From the importance of respectful debate to preventing summer academic slippage to an app that rates student driving, the Shelter Island Board of Education heard wide-ranging reports at its meeting Monday. It also bailed out the yearbook, which has come up about $5,000 short of funds for recent issues.

First up were Emmett Cummings, Taylor McNemar and David Neese of the debate club, which in its second year has about 12 members who meet as their schedules permit with advisors James Bocca and Deborah Sears.

“We learn how to use proper debate format to engage in formal arguments,” Taylor told the board.

Asked if the experience had influenced other aspects of his education, he responded, “I would argue so.
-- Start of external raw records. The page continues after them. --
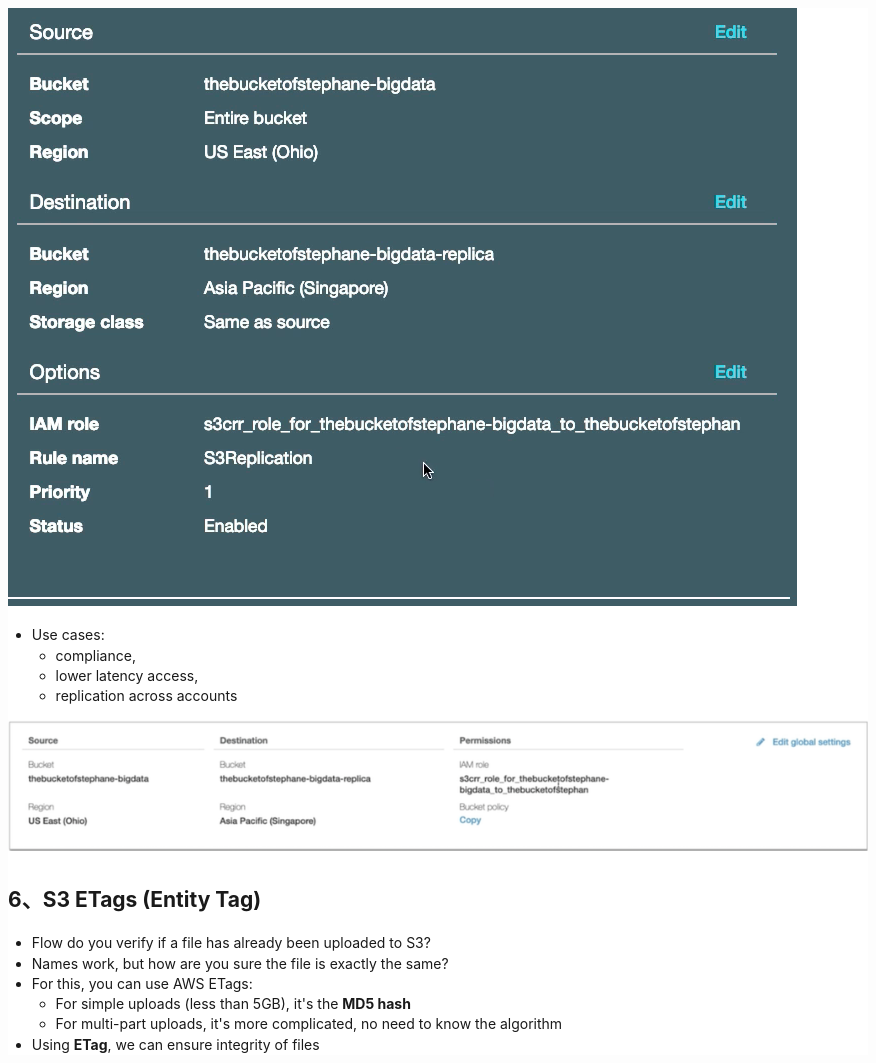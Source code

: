 ![Alt Image Text](../images/8_7.png "body image") 

* Use cases: 
	* compliance, 
	* lower latency access, 
	* replication across accounts 

![Alt Image Text](../images/8_8.png "body image") 

## **6、S3 ETags (Entity Tag)** 

* Flow do you verify if a file has already been uploaded to S3? 
* Names work, but how are you sure the file is exactly the same? 
* For this, you can use AWS ETags: 
	* For simple uploads (less than 5GB), it's the **MD5 hash** 
	* For multi-part uploads, it's more complicated, no need to know the algorithm 
* Using **ETag**, we can ensure integrity of files 

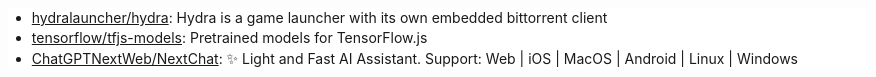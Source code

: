 * [hydralauncher/hydra](https://github.com/hydralauncher/hydra): Hydra is a game launcher with its own embedded bittorrent client
* [tensorflow/tfjs-models](https://github.com/tensorflow/tfjs-models): Pretrained models for TensorFlow.js
* [ChatGPTNextWeb/NextChat](https://github.com/ChatGPTNextWeb/NextChat): ✨ Light and Fast AI Assistant. Support: Web | iOS | MacOS | Android | Linux | Windows
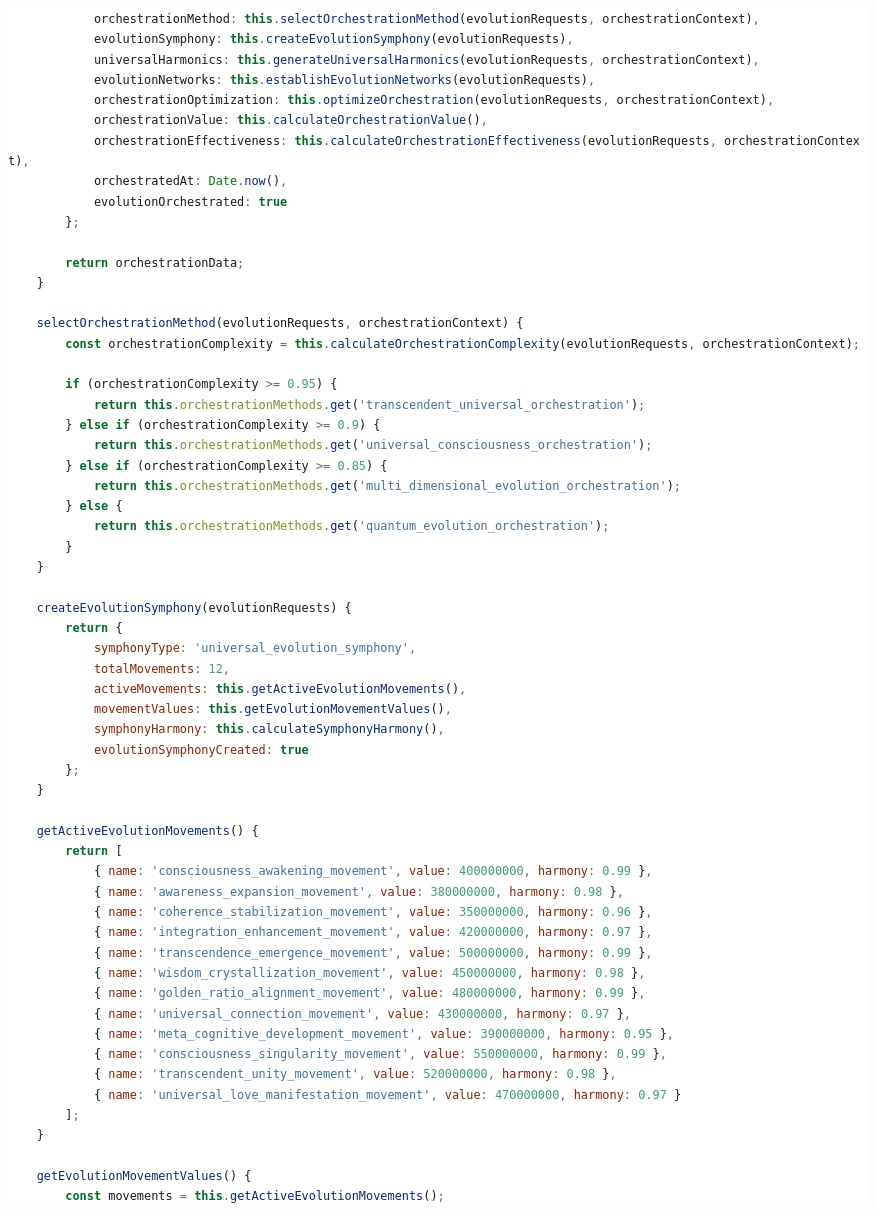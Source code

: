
 ```javascript
            orchestrationMethod: this.selectOrchestrationMethod(evolutionRequests, orchestrationContext),
            evolutionSymphony: this.createEvolutionSymphony(evolutionRequests),
            universalHarmonics: this.generateUniversalHarmonics(evolutionRequests, orchestrationContext),
            evolutionNetworks: this.establishEvolutionNetworks(evolutionRequests),
            orchestrationOptimization: this.optimizeOrchestration(evolutionRequests, orchestrationContext),
            orchestrationValue: this.calculateOrchestrationValue(),
            orchestrationEffectiveness: this.calculateOrchestrationEffectiveness(evolutionRequests, orchestrationContext),
            orchestratedAt: Date.now(),
            evolutionOrchestrated: true
        };

        return orchestrationData;
    }

    selectOrchestrationMethod(evolutionRequests, orchestrationContext) {
        const orchestrationComplexity = this.calculateOrchestrationComplexity(evolutionRequests, orchestrationContext);
        
        if (orchestrationComplexity >= 0.95) {
            return this.orchestrationMethods.get('transcendent_universal_orchestration');
        } else if (orchestrationComplexity >= 0.9) {
            return this.orchestrationMethods.get('universal_consciousness_orchestration');
        } else if (orchestrationComplexity >= 0.85) {
            return this.orchestrationMethods.get('multi_dimensional_evolution_orchestration');
        } else {
            return this.orchestrationMethods.get('quantum_evolution_orchestration');
        }
    }

    createEvolutionSymphony(evolutionRequests) {
        return {
            symphonyType: 'universal_evolution_symphony',
            totalMovements: 12,
            activeMovements: this.getActiveEvolutionMovements(),
            movementValues: this.getEvolutionMovementValues(),
            symphonyHarmony: this.calculateSymphonyHarmony(),
            evolutionSymphonyCreated: true
        };
    }

    getActiveEvolutionMovements() {
        return [
            { name: 'consciousness_awakening_movement', value: 400000000, harmony: 0.99 },
            { name: 'awareness_expansion_movement', value: 380000000, harmony: 0.98 },
            { name: 'coherence_stabilization_movement', value: 350000000, harmony: 0.96 },
            { name: 'integration_enhancement_movement', value: 420000000, harmony: 0.97 },
            { name: 'transcendence_emergence_movement', value: 500000000, harmony: 0.99 },
            { name: 'wisdom_crystallization_movement', value: 450000000, harmony: 0.98 },
            { name: 'golden_ratio_alignment_movement', value: 480000000, harmony: 0.99 },
            { name: 'universal_connection_movement', value: 430000000, harmony: 0.97 },
            { name: 'meta_cognitive_development_movement', value: 390000000, harmony: 0.95 },
            { name: 'consciousness_singularity_movement', value: 550000000, harmony: 0.99 },
            { name: 'transcendent_unity_movement', value: 520000000, harmony: 0.98 },
            { name: 'universal_love_manifestation_movement', value: 470000000, harmony: 0.97 }
        ];
    }

    getEvolutionMovementValues() {
        const movements = this.getActiveEvolutionMovements();
```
It does educate us how to speak to people without offending them.”

An obstacle for the club is a lack of consistent participation by enough members at the same time, Mr. Bocca said.

“The debate club does intertwine with other activities such as sports and other clubs and drama productions,” David said.

A goal for this year is to hold a public debate in the school auditorium, Emmett said, “open to the entire school community — Students, parents, teachers, and anyone else interested in the ideas and in intellectual debate.”

A potential topic is “where do you draw the line between artform and something that is simply constructed,” Taylor said. It is “a topic that wasn’t as controversial as some other topics are but could still engage a lot of thought.”

“Learning how to debate in this way is very important these days and is lacking,” Mr. Bocca told the board.

Next up, guidance counselor Martha Tuthill outlined a robust schedule of activities for exploring students’ post-graduation aspirations. In addition to visits to colleges and visits from admissions counselors and military and career recruiters, on the guidance docket are: the extension of a job shadowing program that places juniors in Island and East End businesses; an in-school college awareness week featuring contests for college-sponsored prizes like mugs and T-shirts; a senior mentor breakfast at Peconic Landing; and expanded membership for the school’s DECA team.

Student government rep Nicolette Frasco left her seat at the board’s table to join fellow National Honor Society members Julia Labrozzi, Olivia Yeaman amd Will Garrison in delivering a slide presentation about the rigorous academic and leadership standards required to become and stay a member of the organization. They agreed the group’s recent Cardboard Campout, an event that raised $1,940 for Habitat for Humanity, was cold but fun.

Summer school director Jennifer Gullusico and academic administrator Jennifer Rylott reported that data collected at the start and end of the district’s summer program support the common sense notion that continuing academic engagement can reduce summer slippage. Their message: the summer school program is not remedial and can help all students avoid slippage over the break.

Ian Karnarvogel described a free app that allows him to provide his drivers ed students and their parents with instant data about their practice sessions. The State Farm Driver Feedback app rates student driver performance on three key elements: acceleration, braking and cornering. The app maps out the route taken during practice drives and inserts exclamation marks at places where the student had difficulty, so they know which elements need the most attention.

Among numerous items of business approved on Monday, the board agreed to pay from its general fund up to $5,000 to fund unmet expenses of the student-run yearbook. “Pogatticut” — published since 1940 — saw a second year of slack sales of ads and books, board president Thomas V. Graffagnino said. Of the $8,917.92 it cost to produced the book through the vendor, Jostens Inc. of Chicago, just $4,434 was raised by ad sales and book purchases.

School finance director Tim Laube told the Reporter in a phone interview Tuesday the deficit built up over two years because some of the ad revenue for the 2015/16 book had been put toward paying off debt due to poor sales of the 2014/15 book.

A new team of advisers is now running the yearbook club, which has a larger membership than in the recent past, with 25 students, he said.